BEGIN SUPPLIED ENTRIES

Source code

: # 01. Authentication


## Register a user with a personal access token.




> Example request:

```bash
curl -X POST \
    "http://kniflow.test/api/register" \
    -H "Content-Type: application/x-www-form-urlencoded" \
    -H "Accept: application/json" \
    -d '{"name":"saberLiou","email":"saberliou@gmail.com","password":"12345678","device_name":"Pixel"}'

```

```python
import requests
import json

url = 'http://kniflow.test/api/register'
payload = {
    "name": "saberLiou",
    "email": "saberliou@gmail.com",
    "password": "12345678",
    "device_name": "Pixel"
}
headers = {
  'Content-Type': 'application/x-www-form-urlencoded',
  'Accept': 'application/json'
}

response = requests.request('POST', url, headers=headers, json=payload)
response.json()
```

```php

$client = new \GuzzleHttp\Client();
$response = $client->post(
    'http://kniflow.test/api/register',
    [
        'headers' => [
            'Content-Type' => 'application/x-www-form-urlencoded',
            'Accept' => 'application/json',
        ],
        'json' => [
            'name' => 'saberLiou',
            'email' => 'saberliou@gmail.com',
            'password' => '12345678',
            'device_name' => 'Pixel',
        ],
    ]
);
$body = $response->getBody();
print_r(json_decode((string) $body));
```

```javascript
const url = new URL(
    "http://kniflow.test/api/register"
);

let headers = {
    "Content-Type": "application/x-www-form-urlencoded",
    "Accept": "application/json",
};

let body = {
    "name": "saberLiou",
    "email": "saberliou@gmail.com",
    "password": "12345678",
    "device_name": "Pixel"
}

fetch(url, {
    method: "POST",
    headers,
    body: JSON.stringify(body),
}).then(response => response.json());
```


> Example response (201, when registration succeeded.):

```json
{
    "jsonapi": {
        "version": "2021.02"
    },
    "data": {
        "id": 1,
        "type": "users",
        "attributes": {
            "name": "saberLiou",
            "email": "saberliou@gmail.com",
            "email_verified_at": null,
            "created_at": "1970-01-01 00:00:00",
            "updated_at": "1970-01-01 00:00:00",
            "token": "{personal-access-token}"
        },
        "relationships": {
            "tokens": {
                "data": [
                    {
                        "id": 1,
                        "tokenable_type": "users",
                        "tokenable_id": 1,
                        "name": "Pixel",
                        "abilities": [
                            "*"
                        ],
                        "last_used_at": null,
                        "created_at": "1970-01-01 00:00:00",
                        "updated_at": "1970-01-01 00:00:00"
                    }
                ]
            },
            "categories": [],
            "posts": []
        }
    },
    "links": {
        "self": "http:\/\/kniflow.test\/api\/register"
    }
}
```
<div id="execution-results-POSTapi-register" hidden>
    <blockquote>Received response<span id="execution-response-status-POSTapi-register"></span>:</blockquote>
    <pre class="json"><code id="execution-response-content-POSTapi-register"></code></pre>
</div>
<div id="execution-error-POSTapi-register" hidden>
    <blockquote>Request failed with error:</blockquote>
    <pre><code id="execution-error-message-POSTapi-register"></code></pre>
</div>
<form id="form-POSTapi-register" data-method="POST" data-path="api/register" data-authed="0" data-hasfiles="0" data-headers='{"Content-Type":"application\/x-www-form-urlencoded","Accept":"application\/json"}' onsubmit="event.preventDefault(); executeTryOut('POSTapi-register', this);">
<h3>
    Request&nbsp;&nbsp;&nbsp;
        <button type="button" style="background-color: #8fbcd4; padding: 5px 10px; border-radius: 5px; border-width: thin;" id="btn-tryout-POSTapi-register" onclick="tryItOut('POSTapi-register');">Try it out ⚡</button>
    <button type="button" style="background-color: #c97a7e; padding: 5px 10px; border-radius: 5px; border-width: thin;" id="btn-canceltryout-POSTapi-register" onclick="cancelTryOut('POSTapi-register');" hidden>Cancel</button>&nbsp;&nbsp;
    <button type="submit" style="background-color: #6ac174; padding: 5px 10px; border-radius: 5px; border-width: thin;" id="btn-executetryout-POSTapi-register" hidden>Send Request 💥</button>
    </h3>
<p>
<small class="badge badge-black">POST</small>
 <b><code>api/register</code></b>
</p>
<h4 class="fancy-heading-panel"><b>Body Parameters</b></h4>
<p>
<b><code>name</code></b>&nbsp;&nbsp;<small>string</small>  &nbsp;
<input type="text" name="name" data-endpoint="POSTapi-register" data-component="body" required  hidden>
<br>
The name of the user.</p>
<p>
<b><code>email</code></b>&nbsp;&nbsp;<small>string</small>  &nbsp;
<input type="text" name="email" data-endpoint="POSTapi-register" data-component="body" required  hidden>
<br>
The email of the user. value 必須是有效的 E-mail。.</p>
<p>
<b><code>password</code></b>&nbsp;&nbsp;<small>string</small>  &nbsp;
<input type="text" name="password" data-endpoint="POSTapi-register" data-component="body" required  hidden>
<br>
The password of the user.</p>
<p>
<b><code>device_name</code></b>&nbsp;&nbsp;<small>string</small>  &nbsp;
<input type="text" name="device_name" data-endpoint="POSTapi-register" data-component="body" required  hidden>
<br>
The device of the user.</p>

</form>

END SUPPLIED ENTRIES
BEGIN SUPPLIED ENTRIES

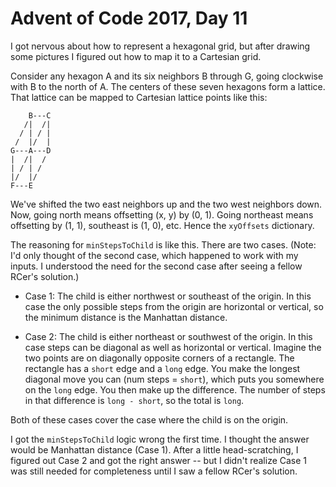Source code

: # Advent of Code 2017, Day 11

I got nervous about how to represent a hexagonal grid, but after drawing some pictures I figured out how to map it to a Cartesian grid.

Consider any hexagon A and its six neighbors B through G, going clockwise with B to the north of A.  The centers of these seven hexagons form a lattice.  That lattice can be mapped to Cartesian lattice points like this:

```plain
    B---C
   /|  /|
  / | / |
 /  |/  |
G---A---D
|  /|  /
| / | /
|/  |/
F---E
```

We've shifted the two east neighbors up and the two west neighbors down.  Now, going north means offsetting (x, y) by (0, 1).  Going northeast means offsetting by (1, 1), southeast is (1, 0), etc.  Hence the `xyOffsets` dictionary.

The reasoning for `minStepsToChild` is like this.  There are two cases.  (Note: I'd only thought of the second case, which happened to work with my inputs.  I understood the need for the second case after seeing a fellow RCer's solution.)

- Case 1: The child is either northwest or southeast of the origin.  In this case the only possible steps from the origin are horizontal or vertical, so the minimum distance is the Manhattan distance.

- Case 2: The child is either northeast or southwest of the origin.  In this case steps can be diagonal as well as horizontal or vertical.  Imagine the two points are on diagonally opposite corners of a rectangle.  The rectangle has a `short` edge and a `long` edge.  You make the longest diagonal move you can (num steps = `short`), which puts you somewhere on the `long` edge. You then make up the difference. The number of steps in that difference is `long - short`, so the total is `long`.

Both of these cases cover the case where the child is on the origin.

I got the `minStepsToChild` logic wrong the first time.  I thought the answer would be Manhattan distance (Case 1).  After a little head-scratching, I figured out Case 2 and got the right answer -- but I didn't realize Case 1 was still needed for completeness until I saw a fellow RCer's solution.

END SUPPLIED ENTRIES
BEGIN SUPPLIED ENTRIES

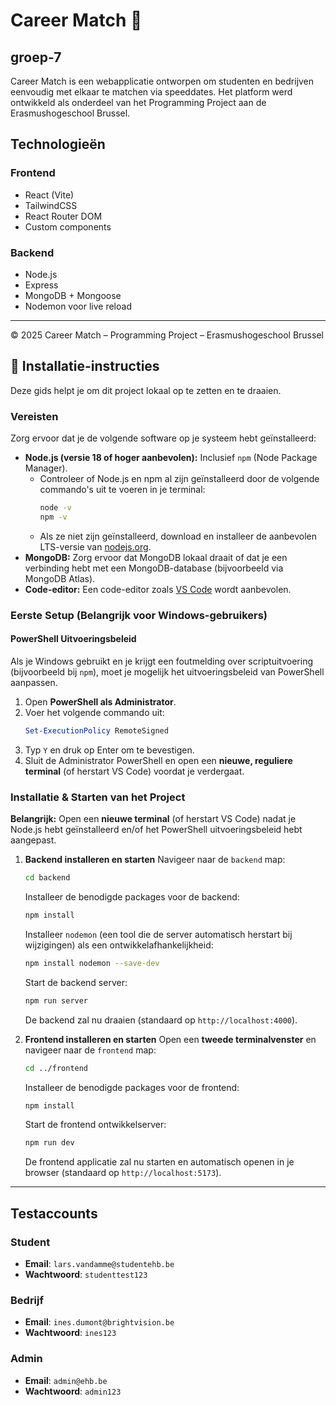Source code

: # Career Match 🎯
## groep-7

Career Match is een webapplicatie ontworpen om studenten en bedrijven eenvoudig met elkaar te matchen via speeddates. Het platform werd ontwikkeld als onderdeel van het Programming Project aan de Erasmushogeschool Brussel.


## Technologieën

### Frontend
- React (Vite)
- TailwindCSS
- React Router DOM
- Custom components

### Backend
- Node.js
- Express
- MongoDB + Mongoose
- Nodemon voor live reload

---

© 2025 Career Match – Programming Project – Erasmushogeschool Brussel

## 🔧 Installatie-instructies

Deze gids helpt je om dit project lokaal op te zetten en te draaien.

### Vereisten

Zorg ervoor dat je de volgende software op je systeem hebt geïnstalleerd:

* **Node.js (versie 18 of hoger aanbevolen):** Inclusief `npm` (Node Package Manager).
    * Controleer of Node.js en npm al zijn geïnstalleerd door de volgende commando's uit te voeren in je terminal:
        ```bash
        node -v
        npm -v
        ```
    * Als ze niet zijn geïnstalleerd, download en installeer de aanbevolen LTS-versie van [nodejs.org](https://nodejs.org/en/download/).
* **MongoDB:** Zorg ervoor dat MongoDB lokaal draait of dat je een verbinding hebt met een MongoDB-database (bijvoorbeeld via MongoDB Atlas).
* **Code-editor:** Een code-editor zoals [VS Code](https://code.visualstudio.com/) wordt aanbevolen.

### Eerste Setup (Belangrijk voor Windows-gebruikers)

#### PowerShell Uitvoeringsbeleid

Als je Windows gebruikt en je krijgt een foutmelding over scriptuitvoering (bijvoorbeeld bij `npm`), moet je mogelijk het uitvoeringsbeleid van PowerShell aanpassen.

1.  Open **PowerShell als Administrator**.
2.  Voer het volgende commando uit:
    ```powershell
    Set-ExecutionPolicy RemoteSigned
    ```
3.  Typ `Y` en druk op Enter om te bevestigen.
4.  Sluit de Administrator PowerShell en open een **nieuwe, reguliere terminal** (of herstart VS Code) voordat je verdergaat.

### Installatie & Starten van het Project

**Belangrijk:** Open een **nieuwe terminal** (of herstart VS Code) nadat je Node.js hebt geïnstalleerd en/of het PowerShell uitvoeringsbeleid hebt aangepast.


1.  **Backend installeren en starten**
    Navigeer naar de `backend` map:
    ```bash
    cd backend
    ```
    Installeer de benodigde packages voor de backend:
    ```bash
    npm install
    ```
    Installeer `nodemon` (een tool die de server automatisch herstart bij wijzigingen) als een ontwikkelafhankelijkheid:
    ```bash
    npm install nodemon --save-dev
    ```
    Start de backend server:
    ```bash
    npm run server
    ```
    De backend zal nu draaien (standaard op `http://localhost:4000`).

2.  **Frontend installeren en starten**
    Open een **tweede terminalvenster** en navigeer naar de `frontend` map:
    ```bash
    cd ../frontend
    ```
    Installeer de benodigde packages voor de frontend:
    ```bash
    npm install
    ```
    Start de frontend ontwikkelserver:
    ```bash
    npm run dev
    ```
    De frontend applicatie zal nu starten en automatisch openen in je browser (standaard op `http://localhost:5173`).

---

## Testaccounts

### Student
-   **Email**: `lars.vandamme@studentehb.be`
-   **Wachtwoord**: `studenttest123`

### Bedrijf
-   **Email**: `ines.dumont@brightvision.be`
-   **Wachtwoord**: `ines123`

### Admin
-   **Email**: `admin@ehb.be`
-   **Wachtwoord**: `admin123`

END SUPPLIED ENTRIES

**WHAT YOU ARE ASKED TO DO**. Provide only the number of lines in the entries that hold the word "points".

**TASK ANSWER**. 2